The consequence of losing so many clinics, Miller said, is that women who are desperate will turn to unsafe measures or illegal providers in order to end their pregnancies.

"Abortions are supposedly legal on paper, and women still need to have the service whether or not they can access it through professional medical channels or not," Miller said. "I would not be surprised if medical providers start to pop up who do them illegally. It's just a matter of time."

One might have hoped that Bassett or Miller would, despite their support for abortion, strongly discourage a woman from jeopardizing her health by self-abortion, resort to slimy practitioners, etc.  They did not do so.

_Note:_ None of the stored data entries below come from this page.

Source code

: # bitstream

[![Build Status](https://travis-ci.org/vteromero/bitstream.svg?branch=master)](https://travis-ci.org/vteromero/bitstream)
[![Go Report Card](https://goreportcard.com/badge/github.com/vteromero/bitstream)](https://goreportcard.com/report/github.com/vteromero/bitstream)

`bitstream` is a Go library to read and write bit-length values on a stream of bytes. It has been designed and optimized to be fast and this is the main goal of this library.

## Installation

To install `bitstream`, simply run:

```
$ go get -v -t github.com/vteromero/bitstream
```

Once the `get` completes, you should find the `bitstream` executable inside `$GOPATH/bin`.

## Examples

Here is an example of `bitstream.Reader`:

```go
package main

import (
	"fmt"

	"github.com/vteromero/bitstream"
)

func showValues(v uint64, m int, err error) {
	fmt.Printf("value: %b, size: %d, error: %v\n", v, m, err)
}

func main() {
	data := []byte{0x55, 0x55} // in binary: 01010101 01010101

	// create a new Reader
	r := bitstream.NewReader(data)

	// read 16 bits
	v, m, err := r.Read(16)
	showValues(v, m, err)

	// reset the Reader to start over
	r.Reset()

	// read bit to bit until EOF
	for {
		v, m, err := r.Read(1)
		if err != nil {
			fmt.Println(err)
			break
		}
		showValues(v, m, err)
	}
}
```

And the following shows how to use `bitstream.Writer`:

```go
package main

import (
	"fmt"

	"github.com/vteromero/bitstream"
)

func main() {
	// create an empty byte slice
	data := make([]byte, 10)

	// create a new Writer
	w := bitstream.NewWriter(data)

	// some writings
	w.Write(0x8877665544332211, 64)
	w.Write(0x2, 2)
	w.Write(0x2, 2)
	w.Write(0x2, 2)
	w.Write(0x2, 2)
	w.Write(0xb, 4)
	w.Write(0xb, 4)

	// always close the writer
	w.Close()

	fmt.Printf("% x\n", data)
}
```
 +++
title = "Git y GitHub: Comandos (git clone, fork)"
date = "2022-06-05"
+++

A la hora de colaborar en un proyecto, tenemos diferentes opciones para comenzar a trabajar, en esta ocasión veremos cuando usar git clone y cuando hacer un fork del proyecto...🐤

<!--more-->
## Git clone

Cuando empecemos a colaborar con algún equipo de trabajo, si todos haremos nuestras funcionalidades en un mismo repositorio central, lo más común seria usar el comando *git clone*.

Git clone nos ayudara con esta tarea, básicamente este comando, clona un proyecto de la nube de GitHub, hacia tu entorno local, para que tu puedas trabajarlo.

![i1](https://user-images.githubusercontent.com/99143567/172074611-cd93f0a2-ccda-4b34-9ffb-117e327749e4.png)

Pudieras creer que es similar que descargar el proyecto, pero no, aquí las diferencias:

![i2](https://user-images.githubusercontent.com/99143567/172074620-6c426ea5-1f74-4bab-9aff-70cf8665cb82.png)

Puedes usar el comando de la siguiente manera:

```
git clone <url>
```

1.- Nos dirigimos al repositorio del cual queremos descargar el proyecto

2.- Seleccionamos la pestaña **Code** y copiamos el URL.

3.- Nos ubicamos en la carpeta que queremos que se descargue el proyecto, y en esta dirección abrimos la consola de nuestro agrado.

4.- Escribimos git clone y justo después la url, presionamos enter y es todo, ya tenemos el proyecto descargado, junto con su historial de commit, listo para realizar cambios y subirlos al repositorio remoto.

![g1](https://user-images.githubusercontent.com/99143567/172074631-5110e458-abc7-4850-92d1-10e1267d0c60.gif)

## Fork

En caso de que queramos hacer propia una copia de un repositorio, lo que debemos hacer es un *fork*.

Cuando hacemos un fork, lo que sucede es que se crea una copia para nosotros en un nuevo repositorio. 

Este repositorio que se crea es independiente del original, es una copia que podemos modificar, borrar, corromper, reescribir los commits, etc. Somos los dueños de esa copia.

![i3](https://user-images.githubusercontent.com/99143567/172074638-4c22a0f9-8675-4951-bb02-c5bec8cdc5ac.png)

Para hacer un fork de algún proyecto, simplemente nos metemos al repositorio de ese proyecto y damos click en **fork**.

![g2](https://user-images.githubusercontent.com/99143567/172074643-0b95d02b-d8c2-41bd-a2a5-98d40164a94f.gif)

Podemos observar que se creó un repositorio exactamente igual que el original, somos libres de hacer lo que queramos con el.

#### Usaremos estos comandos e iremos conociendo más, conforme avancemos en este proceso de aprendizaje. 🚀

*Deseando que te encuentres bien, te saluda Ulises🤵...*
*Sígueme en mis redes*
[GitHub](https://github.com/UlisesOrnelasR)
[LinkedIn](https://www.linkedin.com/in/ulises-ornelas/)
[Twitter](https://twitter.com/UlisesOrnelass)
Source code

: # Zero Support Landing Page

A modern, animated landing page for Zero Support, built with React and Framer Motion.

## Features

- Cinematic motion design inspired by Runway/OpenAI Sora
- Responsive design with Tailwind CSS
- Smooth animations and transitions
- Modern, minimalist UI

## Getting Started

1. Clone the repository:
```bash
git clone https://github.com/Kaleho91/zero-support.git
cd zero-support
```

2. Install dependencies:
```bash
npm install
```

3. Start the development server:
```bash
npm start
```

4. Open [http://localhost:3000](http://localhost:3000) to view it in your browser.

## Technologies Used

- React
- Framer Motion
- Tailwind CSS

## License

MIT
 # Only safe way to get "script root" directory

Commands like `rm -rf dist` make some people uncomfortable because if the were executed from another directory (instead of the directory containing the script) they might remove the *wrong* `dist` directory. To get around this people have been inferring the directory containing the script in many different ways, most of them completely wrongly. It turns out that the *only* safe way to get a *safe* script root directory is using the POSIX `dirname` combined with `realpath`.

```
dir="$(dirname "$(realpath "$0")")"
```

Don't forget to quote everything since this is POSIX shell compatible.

Bassett is clearly looking for anecdotes with which to attack the Texas abortion laws. Not only does she refrain from any condemnation of dangerous, illegal abortions, but she slants her request for anecdotes in a way designed to impugn the abortion laws. She requests accounts of women who, “because of lack of access,” endangered themselves. This loaded wording prompts the responding person to blame the decision on lack of access to an abortion clinic or lack of funds, rather than other possible causes. After all, women might resort to the Gosnells of the world, or self-abortion for that matter, out of ignorance of the safety concerns, pressure from third parties, examples set by others, or even – ironically – Bassett’s suggestion of that “option.”

Bassett should not let zeal for abortion lead her to disregard the real harm that might come to women who, while providing politically useful stories to the likes of Bassett, might have been spared real damage had she shown the same zeal in warning these women away from self-harm. Supporting access to abortion should not mean supporting, or soft-pedaling, access to unsafe abortion.